__WHAT YOU NEED TO DO__. A verbatim copy is needed of the lines below from the one containing "Tests still not working." up to and including the one containing "I enjoy working", excluding pictures.

[Data extracted from a collection]
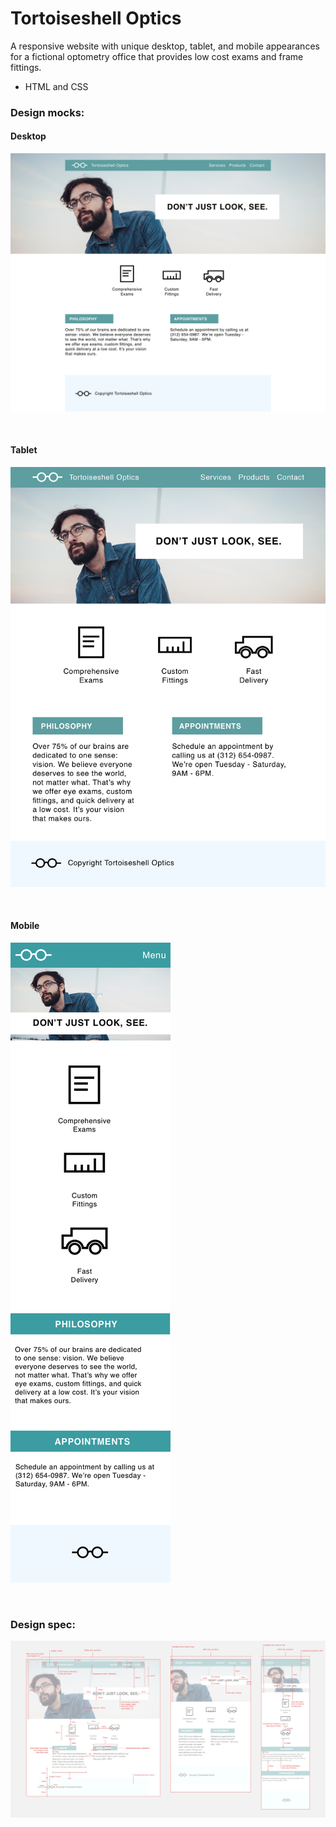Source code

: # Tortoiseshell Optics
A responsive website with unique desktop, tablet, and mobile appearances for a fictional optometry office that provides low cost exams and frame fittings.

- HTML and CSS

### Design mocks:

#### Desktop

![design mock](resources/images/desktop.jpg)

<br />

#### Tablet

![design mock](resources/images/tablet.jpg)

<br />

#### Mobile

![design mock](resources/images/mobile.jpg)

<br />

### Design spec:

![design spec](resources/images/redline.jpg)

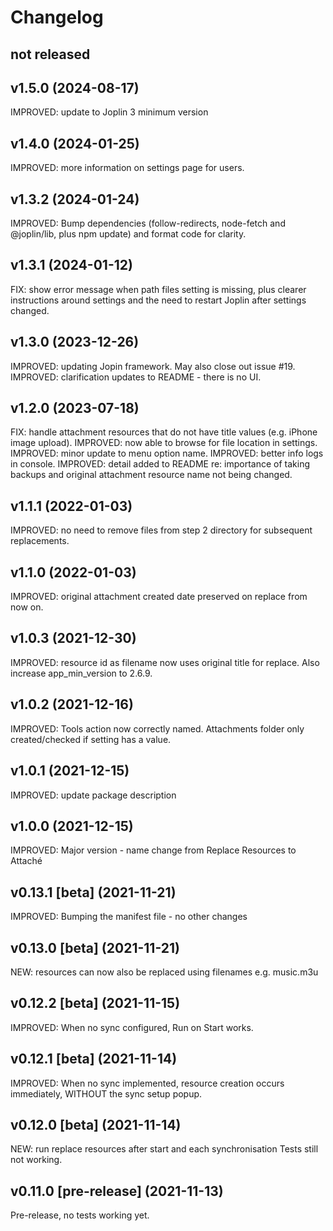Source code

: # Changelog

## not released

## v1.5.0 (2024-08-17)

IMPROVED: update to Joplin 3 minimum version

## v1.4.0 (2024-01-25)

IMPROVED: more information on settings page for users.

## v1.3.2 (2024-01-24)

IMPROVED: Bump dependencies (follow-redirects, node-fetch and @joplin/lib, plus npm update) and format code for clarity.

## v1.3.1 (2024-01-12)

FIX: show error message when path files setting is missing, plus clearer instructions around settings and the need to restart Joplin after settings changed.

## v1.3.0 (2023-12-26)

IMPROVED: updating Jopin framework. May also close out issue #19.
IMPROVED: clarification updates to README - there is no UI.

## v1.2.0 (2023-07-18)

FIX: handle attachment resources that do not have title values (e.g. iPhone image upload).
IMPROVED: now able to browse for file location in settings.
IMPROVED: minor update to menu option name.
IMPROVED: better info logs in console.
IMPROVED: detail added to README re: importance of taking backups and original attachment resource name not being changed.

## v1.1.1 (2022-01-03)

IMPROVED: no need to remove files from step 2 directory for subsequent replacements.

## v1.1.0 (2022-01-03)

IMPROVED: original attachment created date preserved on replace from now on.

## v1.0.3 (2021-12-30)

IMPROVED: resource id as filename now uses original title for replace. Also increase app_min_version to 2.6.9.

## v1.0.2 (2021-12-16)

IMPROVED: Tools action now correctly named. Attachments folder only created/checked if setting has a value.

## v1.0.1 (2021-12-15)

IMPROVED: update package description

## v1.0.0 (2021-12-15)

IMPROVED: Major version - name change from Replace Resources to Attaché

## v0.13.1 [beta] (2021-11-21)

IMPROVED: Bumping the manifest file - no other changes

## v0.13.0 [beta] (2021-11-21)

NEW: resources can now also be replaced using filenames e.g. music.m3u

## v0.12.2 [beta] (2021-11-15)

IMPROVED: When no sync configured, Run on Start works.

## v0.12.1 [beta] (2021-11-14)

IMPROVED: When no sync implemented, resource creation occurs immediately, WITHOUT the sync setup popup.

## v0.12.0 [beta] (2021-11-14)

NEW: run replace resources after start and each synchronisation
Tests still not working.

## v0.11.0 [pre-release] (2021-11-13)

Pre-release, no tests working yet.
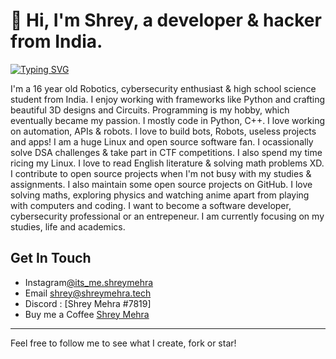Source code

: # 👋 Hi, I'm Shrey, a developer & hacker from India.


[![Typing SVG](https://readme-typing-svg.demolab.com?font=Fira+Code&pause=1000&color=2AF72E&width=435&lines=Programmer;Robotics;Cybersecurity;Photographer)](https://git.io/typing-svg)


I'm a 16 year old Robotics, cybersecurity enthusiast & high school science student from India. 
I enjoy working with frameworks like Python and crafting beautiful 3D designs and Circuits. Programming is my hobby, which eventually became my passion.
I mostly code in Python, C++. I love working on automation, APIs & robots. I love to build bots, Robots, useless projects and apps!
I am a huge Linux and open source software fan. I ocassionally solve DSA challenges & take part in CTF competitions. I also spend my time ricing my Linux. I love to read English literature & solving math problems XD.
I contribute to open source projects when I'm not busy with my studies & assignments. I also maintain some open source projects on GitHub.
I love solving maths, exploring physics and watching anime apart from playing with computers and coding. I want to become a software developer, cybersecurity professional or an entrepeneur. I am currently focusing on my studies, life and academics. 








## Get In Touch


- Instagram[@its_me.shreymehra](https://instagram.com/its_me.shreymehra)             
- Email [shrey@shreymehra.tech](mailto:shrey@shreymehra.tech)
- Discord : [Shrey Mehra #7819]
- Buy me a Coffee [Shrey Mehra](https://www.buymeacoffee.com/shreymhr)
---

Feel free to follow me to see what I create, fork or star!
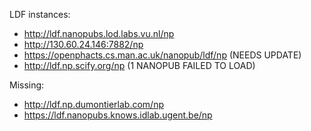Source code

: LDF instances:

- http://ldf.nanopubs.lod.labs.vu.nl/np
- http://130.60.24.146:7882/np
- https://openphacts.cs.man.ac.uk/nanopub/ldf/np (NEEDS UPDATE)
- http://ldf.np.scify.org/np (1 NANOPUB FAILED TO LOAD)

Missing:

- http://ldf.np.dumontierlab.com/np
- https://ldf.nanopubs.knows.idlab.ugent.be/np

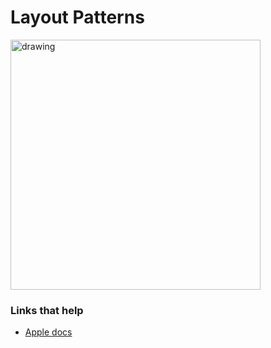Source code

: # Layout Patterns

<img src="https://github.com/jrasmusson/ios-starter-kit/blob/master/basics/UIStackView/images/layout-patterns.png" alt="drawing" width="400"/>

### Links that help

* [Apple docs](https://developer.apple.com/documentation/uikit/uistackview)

__YOUR RESPONSE__.
Tests still not working.

## v0.11.0 [pre-release] (2021-11-13)

Pre-release, no tests working yet.
Source code

: # 👋 Hi, I'm Shrey, a developer & hacker from India.


[![Typing SVG](https://readme-typing-svg.demolab.com?font=Fira+Code&pause=1000&color=2AF72E&width=435&lines=Programmer;Robotics;Cybersecurity;Photographer)](https://git.io/typing-svg)


I'm a 16 year old Robotics, cybersecurity enthusiast & high school science student from India. 
I enjoy working with frameworks like Python and crafting beautiful 3D designs and Circuits. Programming is my hobby, which eventually became my passion.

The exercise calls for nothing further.